Um coelho bebé cuja mãe morreu de mixomatose, e que tentei salvar com biberão, calor e amor. Morreu a meio da noite. Quando me ergui para lhe aquecer o leite, como faria com um filho, senti-o frio sob as minhas mãos.

A perda de um bebé de quem cuidei com tanta dedicação levou-me a um choro sentido, com o meu coelhinho bebé nos braços, nas horas que antecedem a aurora.

Uma dor que se foi recolocando enquanto lhe cavava uma pequenina cova e o entregava à grande Mãe que tudo acolhe. Este momento, simples, cru e fugaz, foi de alguma forma sanador, sem que haja palavras passiveis de o justificar.

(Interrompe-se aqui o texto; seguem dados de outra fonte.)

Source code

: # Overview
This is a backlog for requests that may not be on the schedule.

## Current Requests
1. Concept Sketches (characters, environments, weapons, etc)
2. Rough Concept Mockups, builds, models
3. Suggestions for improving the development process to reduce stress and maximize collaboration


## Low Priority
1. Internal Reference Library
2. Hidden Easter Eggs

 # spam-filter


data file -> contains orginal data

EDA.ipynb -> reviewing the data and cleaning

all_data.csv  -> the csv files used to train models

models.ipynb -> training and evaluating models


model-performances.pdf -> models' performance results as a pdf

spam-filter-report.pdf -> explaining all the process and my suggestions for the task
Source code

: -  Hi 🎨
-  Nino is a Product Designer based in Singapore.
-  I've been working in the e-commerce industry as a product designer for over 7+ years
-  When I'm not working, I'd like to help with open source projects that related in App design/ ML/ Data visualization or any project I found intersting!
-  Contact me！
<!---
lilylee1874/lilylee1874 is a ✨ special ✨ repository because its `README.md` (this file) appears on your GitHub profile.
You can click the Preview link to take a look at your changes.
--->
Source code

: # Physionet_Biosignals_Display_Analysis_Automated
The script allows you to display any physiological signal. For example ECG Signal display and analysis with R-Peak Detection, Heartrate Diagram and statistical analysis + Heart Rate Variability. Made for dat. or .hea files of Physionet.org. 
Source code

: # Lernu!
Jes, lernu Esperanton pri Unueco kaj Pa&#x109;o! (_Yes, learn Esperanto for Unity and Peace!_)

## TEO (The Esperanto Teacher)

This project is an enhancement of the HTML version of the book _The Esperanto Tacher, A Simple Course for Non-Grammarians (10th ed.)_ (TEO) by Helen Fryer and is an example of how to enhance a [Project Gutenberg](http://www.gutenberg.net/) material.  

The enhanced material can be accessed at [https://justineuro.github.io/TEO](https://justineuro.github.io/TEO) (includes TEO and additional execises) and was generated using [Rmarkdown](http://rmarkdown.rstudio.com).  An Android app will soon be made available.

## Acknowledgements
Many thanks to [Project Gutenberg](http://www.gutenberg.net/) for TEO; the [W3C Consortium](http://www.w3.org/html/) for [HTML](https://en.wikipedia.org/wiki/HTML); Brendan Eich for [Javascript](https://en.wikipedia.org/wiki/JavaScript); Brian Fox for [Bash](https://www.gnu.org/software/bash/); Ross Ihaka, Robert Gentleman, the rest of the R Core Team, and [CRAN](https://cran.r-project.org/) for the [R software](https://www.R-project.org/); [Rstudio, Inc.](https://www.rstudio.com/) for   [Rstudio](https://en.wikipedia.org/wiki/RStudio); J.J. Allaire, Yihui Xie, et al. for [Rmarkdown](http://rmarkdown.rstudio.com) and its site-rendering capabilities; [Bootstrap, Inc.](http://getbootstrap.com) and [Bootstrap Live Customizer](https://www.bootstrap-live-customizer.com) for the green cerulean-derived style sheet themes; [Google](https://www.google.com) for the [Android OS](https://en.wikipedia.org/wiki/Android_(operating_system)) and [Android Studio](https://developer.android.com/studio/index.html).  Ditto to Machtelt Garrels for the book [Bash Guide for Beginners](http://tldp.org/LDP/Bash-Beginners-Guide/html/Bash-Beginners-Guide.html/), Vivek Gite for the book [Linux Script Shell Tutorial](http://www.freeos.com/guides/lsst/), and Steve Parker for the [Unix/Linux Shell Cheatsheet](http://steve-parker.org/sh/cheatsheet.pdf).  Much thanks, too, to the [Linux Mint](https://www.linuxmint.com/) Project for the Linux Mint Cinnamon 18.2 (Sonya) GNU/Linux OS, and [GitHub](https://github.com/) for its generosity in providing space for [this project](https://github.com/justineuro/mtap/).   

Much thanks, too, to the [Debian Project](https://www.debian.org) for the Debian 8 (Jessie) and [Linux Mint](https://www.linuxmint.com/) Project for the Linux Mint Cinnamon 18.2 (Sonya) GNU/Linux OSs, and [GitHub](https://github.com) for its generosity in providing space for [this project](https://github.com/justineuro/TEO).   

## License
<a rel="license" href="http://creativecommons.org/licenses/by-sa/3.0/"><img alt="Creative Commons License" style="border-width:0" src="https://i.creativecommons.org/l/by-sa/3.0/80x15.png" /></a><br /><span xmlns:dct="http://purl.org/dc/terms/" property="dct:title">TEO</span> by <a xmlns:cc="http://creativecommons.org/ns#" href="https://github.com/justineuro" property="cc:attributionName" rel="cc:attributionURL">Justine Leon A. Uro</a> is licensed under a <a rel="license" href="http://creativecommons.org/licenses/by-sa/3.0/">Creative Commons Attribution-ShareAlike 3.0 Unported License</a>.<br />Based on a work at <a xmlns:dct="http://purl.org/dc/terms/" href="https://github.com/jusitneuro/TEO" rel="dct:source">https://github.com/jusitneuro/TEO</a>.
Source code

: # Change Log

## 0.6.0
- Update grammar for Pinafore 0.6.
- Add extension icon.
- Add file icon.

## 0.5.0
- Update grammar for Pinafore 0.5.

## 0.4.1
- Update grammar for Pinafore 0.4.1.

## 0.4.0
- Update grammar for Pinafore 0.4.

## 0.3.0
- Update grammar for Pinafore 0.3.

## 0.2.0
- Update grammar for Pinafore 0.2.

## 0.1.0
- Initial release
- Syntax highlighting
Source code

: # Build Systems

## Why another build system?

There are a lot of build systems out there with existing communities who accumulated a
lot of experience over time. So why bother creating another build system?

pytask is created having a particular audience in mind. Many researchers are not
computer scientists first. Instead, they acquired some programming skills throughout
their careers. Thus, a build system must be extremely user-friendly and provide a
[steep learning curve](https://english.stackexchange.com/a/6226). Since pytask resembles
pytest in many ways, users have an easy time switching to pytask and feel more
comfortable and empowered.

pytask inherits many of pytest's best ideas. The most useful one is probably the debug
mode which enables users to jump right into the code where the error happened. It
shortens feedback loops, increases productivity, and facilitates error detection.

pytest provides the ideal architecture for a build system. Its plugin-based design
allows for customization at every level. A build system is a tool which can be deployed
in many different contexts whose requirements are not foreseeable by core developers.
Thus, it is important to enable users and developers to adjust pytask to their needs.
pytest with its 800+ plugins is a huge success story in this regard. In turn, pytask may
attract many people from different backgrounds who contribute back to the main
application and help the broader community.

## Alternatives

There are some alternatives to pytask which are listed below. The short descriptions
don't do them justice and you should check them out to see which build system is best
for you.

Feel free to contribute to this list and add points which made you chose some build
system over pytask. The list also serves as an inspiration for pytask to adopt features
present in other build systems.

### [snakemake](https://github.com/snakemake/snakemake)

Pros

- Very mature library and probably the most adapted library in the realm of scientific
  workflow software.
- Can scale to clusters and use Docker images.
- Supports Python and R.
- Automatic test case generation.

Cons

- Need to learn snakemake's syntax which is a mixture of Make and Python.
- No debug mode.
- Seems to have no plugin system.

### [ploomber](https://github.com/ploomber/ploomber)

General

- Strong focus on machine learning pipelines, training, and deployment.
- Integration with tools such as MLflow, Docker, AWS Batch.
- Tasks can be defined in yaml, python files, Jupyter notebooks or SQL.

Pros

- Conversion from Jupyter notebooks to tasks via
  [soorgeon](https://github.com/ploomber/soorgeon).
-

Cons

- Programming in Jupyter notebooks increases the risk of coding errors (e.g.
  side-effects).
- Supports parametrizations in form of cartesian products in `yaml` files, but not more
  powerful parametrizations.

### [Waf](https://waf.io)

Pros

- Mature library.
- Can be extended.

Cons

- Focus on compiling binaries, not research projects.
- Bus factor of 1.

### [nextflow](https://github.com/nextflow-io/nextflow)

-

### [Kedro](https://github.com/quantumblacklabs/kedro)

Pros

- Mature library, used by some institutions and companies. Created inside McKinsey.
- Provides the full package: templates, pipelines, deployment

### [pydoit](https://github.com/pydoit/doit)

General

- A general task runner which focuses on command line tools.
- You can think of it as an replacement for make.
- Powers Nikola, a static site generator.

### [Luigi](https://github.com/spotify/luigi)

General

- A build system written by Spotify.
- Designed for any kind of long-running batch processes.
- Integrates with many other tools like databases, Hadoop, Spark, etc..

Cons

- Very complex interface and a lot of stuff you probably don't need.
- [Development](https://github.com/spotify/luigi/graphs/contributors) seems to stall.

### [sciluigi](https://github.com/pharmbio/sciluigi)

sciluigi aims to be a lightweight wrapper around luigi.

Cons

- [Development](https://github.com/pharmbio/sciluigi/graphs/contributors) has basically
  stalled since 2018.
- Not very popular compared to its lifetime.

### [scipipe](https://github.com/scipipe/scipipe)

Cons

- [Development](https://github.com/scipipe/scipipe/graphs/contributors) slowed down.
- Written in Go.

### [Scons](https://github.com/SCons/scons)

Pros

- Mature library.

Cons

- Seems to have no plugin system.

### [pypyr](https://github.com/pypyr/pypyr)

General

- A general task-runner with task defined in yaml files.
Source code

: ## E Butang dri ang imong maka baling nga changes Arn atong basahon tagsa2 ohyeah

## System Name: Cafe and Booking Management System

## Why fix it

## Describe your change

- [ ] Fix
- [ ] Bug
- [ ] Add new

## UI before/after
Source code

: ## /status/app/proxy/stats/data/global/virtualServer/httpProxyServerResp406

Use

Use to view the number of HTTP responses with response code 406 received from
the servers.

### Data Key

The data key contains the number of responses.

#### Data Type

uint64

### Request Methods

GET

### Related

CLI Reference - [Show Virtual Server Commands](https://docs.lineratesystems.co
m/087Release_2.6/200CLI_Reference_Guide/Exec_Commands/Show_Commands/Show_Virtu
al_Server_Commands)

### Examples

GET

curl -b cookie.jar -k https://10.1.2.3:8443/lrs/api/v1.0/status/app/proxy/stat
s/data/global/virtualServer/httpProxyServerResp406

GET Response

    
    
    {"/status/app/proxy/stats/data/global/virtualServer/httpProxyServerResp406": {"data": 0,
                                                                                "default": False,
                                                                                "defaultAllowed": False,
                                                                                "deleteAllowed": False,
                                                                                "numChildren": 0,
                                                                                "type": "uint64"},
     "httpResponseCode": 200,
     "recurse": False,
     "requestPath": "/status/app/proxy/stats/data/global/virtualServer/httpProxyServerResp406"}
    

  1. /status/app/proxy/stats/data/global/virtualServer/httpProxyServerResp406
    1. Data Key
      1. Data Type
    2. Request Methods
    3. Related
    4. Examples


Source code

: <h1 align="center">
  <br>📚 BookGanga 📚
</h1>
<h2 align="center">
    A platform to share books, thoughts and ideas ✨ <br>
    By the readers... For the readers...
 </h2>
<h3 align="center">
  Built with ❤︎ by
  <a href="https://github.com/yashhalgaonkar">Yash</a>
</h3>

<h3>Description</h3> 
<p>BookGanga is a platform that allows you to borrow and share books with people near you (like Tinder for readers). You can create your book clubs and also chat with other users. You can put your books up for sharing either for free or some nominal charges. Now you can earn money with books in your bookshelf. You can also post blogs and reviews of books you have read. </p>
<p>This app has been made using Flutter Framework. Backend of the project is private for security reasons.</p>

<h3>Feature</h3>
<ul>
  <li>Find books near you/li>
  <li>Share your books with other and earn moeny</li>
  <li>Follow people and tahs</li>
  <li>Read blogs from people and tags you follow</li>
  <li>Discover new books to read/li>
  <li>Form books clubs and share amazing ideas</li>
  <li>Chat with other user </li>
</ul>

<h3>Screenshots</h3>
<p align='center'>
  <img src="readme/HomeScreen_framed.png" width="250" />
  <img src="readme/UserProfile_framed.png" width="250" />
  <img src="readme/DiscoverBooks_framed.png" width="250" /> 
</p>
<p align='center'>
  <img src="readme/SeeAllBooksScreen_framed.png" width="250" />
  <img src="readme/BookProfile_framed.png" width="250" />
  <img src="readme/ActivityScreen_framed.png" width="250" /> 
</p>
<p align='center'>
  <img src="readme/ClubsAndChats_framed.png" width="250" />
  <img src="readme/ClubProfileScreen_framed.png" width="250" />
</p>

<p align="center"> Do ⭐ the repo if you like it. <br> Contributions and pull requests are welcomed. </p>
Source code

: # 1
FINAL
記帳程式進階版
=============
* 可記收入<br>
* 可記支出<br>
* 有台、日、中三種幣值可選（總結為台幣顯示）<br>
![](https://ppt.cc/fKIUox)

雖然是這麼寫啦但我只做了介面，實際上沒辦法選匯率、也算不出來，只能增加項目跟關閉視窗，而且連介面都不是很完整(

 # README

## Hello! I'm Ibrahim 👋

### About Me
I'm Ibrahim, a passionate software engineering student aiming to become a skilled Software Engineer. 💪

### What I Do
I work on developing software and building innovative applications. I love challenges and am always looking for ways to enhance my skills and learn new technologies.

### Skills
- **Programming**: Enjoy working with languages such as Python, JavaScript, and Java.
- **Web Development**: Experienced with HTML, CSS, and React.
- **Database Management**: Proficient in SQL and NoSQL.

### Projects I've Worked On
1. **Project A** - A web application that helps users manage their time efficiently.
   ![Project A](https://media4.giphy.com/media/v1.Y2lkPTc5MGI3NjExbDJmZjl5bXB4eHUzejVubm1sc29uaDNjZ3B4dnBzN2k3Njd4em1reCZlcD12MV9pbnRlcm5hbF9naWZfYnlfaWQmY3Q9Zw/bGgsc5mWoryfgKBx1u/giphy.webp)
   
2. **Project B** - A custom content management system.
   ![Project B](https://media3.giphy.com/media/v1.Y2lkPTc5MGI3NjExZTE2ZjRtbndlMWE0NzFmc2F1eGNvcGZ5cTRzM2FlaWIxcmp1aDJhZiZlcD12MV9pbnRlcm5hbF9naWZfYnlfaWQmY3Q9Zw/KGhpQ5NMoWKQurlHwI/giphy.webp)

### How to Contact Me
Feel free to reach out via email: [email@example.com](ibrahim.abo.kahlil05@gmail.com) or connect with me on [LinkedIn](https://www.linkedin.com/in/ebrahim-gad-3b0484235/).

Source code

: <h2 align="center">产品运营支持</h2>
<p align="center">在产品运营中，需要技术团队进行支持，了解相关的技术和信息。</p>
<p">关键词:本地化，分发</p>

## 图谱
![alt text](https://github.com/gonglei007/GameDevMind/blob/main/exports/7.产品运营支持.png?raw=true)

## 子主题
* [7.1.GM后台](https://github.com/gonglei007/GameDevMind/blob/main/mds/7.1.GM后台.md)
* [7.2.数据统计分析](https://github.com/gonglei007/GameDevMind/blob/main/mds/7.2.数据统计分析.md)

Dias mais tarde, encontrei um outro coelhinho, já com algumas semanas, com os mesmos malvados sintomas de mixomatose.  Sabia o que ia acontecer, mas ele já estava afastado dos irmãos e não tive como não o levar para casa. Ninguém deveria morrer sozinho.

Por isso, enquanto trabalhava naquela tarde, mantive o meu coelhinho bem quente, nos meus braços, limpando-lhe o nariz e sussurrando-lhe amor até que partiu.

Ontem, numa outra ninhada com três semanas, dei-me conta de um coelhinho com os membros de trás imobilizados. Tenha nascido assim, problemas no parto ou algum acidente com a mãe, a verdade é que a cria desloca-se mal, chora quando os irmãos lhe passam por cima e tem poucas hipóteses de viver.

Num primeiro impulso tirei-o da ninhada, a minha salvadora interna ávida de o resgatar.  Pego-lhe, falo baixinho, acaricío-o e começo e inventar silenciosamente formas de o manter quente e nutrido.

O outro lugar vem mais tarde. Um pensamento efémero de que provavelmente perderei outro bebé nos braços.  Que de alguma forma ele se alimentou até então. E de que a vida será sempre mais sabia do que eu e se ele tiver de perder esta batalha, será a essa mesma vida a acontecer, seja isso o melhor ou não.

As vozes gritavam dentro de mim, em profundo conflito, quando o voltei a juntar à ninhada, não sem um sentimento de dor e tristeza profunda.

Pois a grande certeza é de que a vida segue caminho, independentemente do tanto que faço para a controlar. A vida é soberana, nos seus portais de nascimento e morte, na regeneração de si mesma, na mudança das estações.  A vida é paradoxal, e nela habita o visível e o invisível, quer estejamos despertos para isso ou não.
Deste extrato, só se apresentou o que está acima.